= What is required =
The only thing to report is how many lines of the data contain the word "free".

= Supplied records =

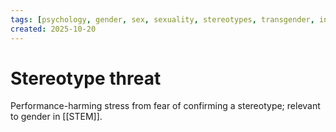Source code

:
```yaml
---
tags: [psychology, gender, sex, sexuality, stereotypes, transgender, intersex, orientation, sexism, masculinity, STEM]
created: 2025-10-20
---
```

# Stereotype threat

Performance-harming stress from fear of confirming a stereotype; relevant to gender in [[STEM]].

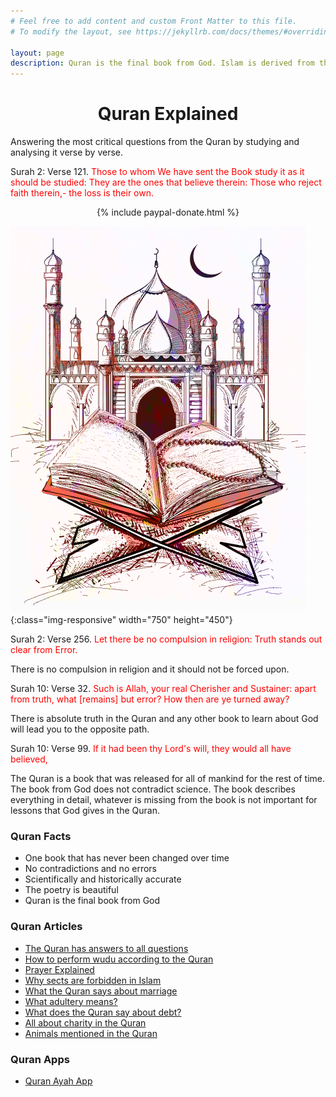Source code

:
 ```yaml
---
# Feel free to add content and custom Front Matter to this file.
# To modify the layout, see https://jekyllrb.com/docs/themes/#overriding-theme-defaults

layout: page
description: Quran is the final book from God. Islam is derived from this book only and no other book must take a higher priority. The Quran explains all the information in detail.
---
```

<h1 class="post-title" align="center">Quran Explained</h1>
Answering the most critical questions from the Quran by studying and analysing it verse by verse.

Surah 2: Verse 121. <span style="color:red;">Those to whom We have sent the Book study it as it should be studied: They
are the ones that believe therein: Those who reject faith therein,- the loss is
their own.</span>

<div align="center">
{% include paypal-donate.html %}
</div>

![Quran with mosque](/assets/images/quran-with-mosque.png){:class="img-responsive" width="750" height="450"}

Surah 2: Verse 256. <span style="color:red;">Let there be no compulsion in religion: Truth stands out clear from Error.</span>

There is no compulsion in religion and it should not be forced upon.

Surah 10: Verse 32. <span style="color:red;">Such is Allah, your real Cherisher and Sustainer: apart from truth, what
[remains] but error? How then are ye turned away?</span>

There is absolute truth in the Quran and any other book to learn about God will lead you to the opposite path.

Surah 10: Verse 99. <span style="color:red;">If it had been thy Lord's will, they would all have believed,</span>

The Quran is a book that was released for all of mankind for the rest of time.
The book from God does not contradict science. The book describes everything in detail, whatever
is missing from the book is not important for lessons that God gives in the Quran.

### Quran Facts
- One book that has never been changed over time
- No contradictions and no errors
- Scientifically and historically accurate
- The poetry is beautiful
- Quran is the final book from God

### Quran Articles
- [The Quran has answers to all questions](quran-answers-all-questions)
- [How to perform wudu according to the Quran](how-to-perform-wudu)
- [Prayer Explained](prayer)
- [Why sects are forbidden in Islam](sects-are-forbidden-in-islam)
- [What the Quran says about marriage](marriage-in-quran)
- [What adultery means?](adultery)
- [What does the Quran say about debt?](debt)
- [All about charity in the Quran](charity)
- [Animals mentioned in the Quran](animals-in-the-quran)

### Quran Apps
- [Quran Ayah App](quran-ayah-app)
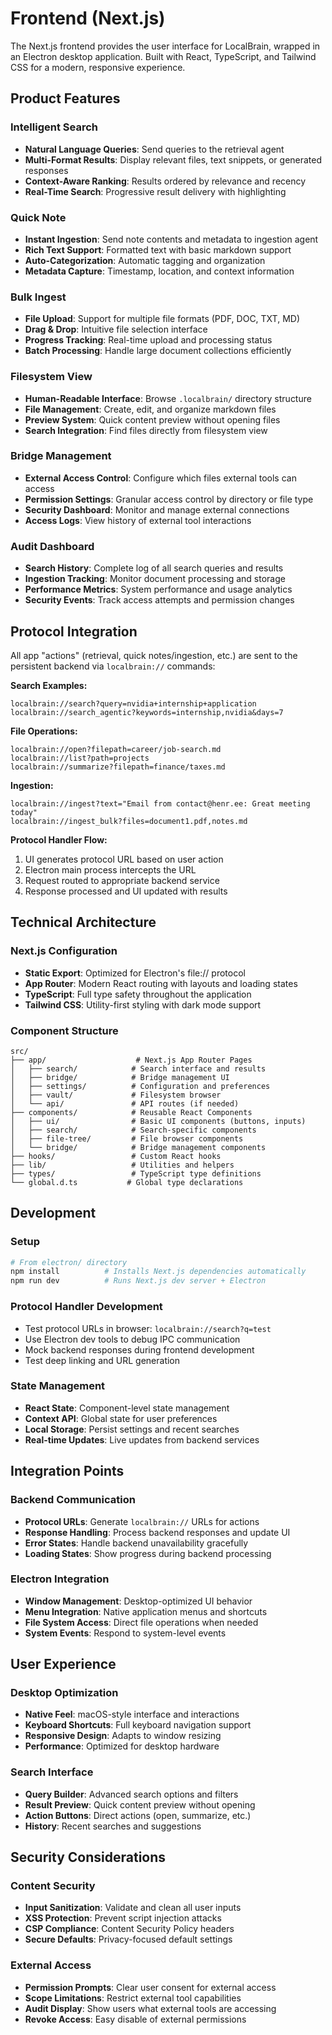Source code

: # Frontend (Next.js)

The Next.js frontend provides the user interface for LocalBrain, wrapped in an Electron desktop application. Built with React, TypeScript, and Tailwind CSS for a modern, responsive experience.

## Product Features

### Intelligent Search
- **Natural Language Queries**: Send queries to the retrieval agent
- **Multi-Format Results**: Display relevant files, text snippets, or generated responses
- **Context-Aware Ranking**: Results ordered by relevance and recency
- **Real-Time Search**: Progressive result delivery with highlighting

### Quick Note
- **Instant Ingestion**: Send note contents and metadata to ingestion agent
- **Rich Text Support**: Formatted text with basic markdown support
- **Auto-Categorization**: Automatic tagging and organization
- **Metadata Capture**: Timestamp, location, and context information

### Bulk Ingest
- **File Upload**: Support for multiple file formats (PDF, DOC, TXT, MD)
- **Drag & Drop**: Intuitive file selection interface
- **Progress Tracking**: Real-time upload and processing status
- **Batch Processing**: Handle large document collections efficiently

### Filesystem View
- **Human-Readable Interface**: Browse `.localbrain/` directory structure
- **File Management**: Create, edit, and organize markdown files
- **Preview System**: Quick content preview without opening files
- **Search Integration**: Find files directly from filesystem view

### Bridge Management
- **External Access Control**: Configure which files external tools can access
- **Permission Settings**: Granular access control by directory or file type
- **Security Dashboard**: Monitor and manage external connections
- **Access Logs**: View history of external tool interactions

### Audit Dashboard
- **Search History**: Complete log of all search queries and results
- **Ingestion Tracking**: Monitor document processing and storage
- **Performance Metrics**: System performance and usage analytics
- **Security Events**: Track access attempts and permission changes

## Protocol Integration

All app "actions" (retrieval, quick notes/ingestion, etc.) are sent to the persistent backend via `localbrain://` commands:

**Search Examples:**
```
localbrain://search?query=nvidia+internship+application
localbrain://search_agentic?keywords=internship,nvidia&days=7
```

**File Operations:**
```
localbrain://open?filepath=career/job-search.md
localbrain://list?path=projects
localbrain://summarize?filepath=finance/taxes.md
```

**Ingestion:**
```
localbrain://ingest?text="Email from contact@henr.ee: Great meeting today"
localbrain://ingest_bulk?files=document1.pdf,notes.md
```

**Protocol Handler Flow:**
1. UI generates protocol URL based on user action
2. Electron main process intercepts the URL
3. Request routed to appropriate backend service
4. Response processed and UI updated with results

## Technical Architecture

### Next.js Configuration
- **Static Export**: Optimized for Electron's file:// protocol
- **App Router**: Modern React routing with layouts and loading states
- **TypeScript**: Full type safety throughout the application
- **Tailwind CSS**: Utility-first styling with dark mode support

### Component Structure

```
src/
├── app/                    # Next.js App Router Pages
│   ├── search/            # Search interface and results
│   ├── bridge/            # Bridge management UI
│   ├── settings/          # Configuration and preferences
│   ├── vault/             # Filesystem browser
│   └── api/               # API routes (if needed)
├── components/            # Reusable React Components
│   ├── ui/                # Basic UI components (buttons, inputs)
│   ├── search/            # Search-specific components
│   ├── file-tree/         # File browser components
│   └── bridge/            # Bridge management components
├── hooks/                 # Custom React hooks
├── lib/                   # Utilities and helpers
├── types/                 # TypeScript type definitions
└── global.d.ts           # Global type declarations
```

## Development

### Setup
```bash
# From electron/ directory
npm install          # Installs Next.js dependencies automatically
npm run dev          # Runs Next.js dev server + Electron
```

### Protocol Handler Development
- Test protocol URLs in browser: `localbrain://search?q=test`
- Use Electron dev tools to debug IPC communication
- Mock backend responses during frontend development
- Test deep linking and URL generation

### State Management
- **React State**: Component-level state management
- **Context API**: Global state for user preferences
- **Local Storage**: Persist settings and recent searches
- **Real-time Updates**: Live updates from backend services

## Integration Points

### Backend Communication
- **Protocol URLs**: Generate `localbrain://` URLs for actions
- **Response Handling**: Process backend responses and update UI
- **Error States**: Handle backend unavailability gracefully
- **Loading States**: Show progress during backend processing

### Electron Integration
- **Window Management**: Desktop-optimized UI behavior
- **Menu Integration**: Native application menus and shortcuts
- **File System Access**: Direct file operations when needed
- **System Events**: Respond to system-level events

## User Experience

### Desktop Optimization
- **Native Feel**: macOS-style interface and interactions
- **Keyboard Shortcuts**: Full keyboard navigation support
- **Responsive Design**: Adapts to window resizing
- **Performance**: Optimized for desktop hardware

### Search Interface
- **Query Builder**: Advanced search options and filters
- **Result Preview**: Quick content preview without opening
- **Action Buttons**: Direct actions (open, summarize, etc.)
- **History**: Recent searches and suggestions

## Security Considerations

### Content Security
- **Input Sanitization**: Validate and clean all user inputs
- **XSS Protection**: Prevent script injection attacks
- **CSP Compliance**: Content Security Policy headers
- **Secure Defaults**: Privacy-focused default settings

### External Access
- **Permission Prompts**: Clear user consent for external access
- **Scope Limitations**: Restrict external tool capabilities
- **Audit Display**: Show users what external tools are accessing
- **Revoke Access**: Easy disable of external permissions
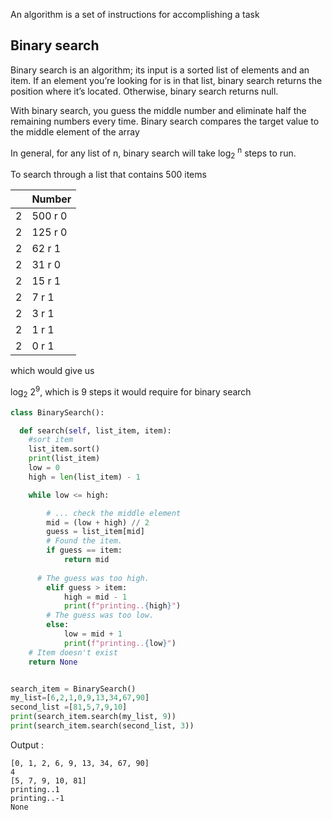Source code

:An algorithm is a set of instructions for accomplishing a task

## Binary search
Binary search is an algorithm; its input is a sorted list of elements and an item.
If an element you’re looking for is in that list, binary search returns the position
where it’s located. Otherwise, binary search returns null.

With binary search, you guess the middle number and eliminate half the
remaining numbers every time.
Binary search compares the target value to the middle element of the array

In general, for any list of n, binary search will take log<sub>2</sub> <sup>n</sup> steps to run.

To search through a list that contains 500 items

|             | Number |
| ----------- | ----------- |
| 2      | 500 r 0      |
| 2      | 125 r 0       |
| 2      | 62 r 1       |
| 2      | 31 r 0        |
| 2      | 15 r 1      |
| 2      | 7 r 1        |
| 2      | 3 r 1       |
| 2      | 1 r 1        |
| 2      | 0 r 1        |

which would give us 

log<sub>2</sub> 2<sup>9</sup>, which is 9 steps it would require for binary search

```python
class BinarySearch():

  def search(self, list_item, item):
    #sort item
    list_item.sort()
    print(list_item)
    low = 0
    high = len(list_item) - 1

    while low <= high:

        # ... check the middle element
        mid = (low + high) // 2
        guess = list_item[mid]
        # Found the item.
        if guess == item:
            return mid
            
      # The guess was too high.
        elif guess > item:
            high = mid - 1
            print(f"printing..{high}")
        # The guess was too low.
        else:
            low = mid + 1
            print(f"printing..{low}")
    # Item doesn't exist
    return None


search_item = BinarySearch()
my_list=[6,2,1,0,9,13,34,67,90]
second_list =[81,5,7,9,10]
print(search_item.search(my_list, 9))
print(search_item.search(second_list, 3))

```
Output :
```shell
[0, 1, 2, 6, 9, 13, 34, 67, 90]
4
[5, 7, 9, 10, 81]
printing..1
printing..-1
None
```

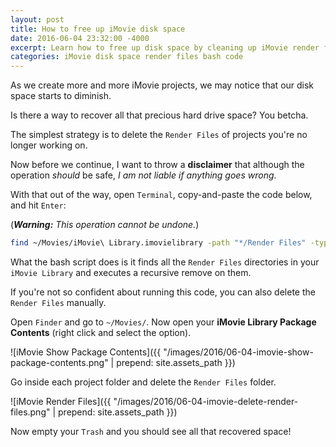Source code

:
 ```yaml
---
layout: post
title: How to free up iMovie disk space
date: 2016-06-04 23:32:00 -4000
excerpt: Learn how to free up disk space by cleaning up iMovie render files.
categories: iMovie disk space render files bash code
---
```


As we create more and more iMovie projects, we may notice that our disk space starts to diminish.

Is there a way to recover all that precious hard drive space? You betcha.

The simplest strategy is to delete the `Render Files` of projects you're no longer working on.

Now before we continue, I want to throw a **disclaimer** that although the operation _should_ be safe, _I am not liable if anything goes wrong_.

With that out of the way, open `Terminal`, copy-and-paste the code below, and hit `Enter`:

(_**Warning:** This operation cannot be undone._)

```sh
find ~/Movies/iMovie\ Library.imovielibrary -path "*/Render Files" -type d -exec rm -r {} +
```

What the bash script does is it finds all the `Render Files` directories in your `iMovie Library` and executes a recursive remove on them.

If you're not so confident about running this code, you can also delete the `Render Files` manually.

Open `Finder` and go to `~/Movies/`. Now open your **iMovie Library Package Contents** (right click and select the option).

![iMovie Show Package Contents]({{ "/images/2016/06-04-imovie-show-package-contents.png" | prepend: site.assets_path }})

Go inside each project folder and delete the `Render Files` folder.

![iMovie Render Files]({{ "/images/2016/06-04-imovie-delete-render-files.png" | prepend: site.assets_path }})

Now empty your `Trash` and you should see all that recovered space!
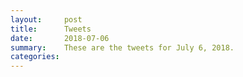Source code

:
 ```yaml
---
layout:     post
title:      Tweets
date:       2018-07-06
summary:    These are the tweets for July 6, 2018.
categories:
---
```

= Result of this exercise =
3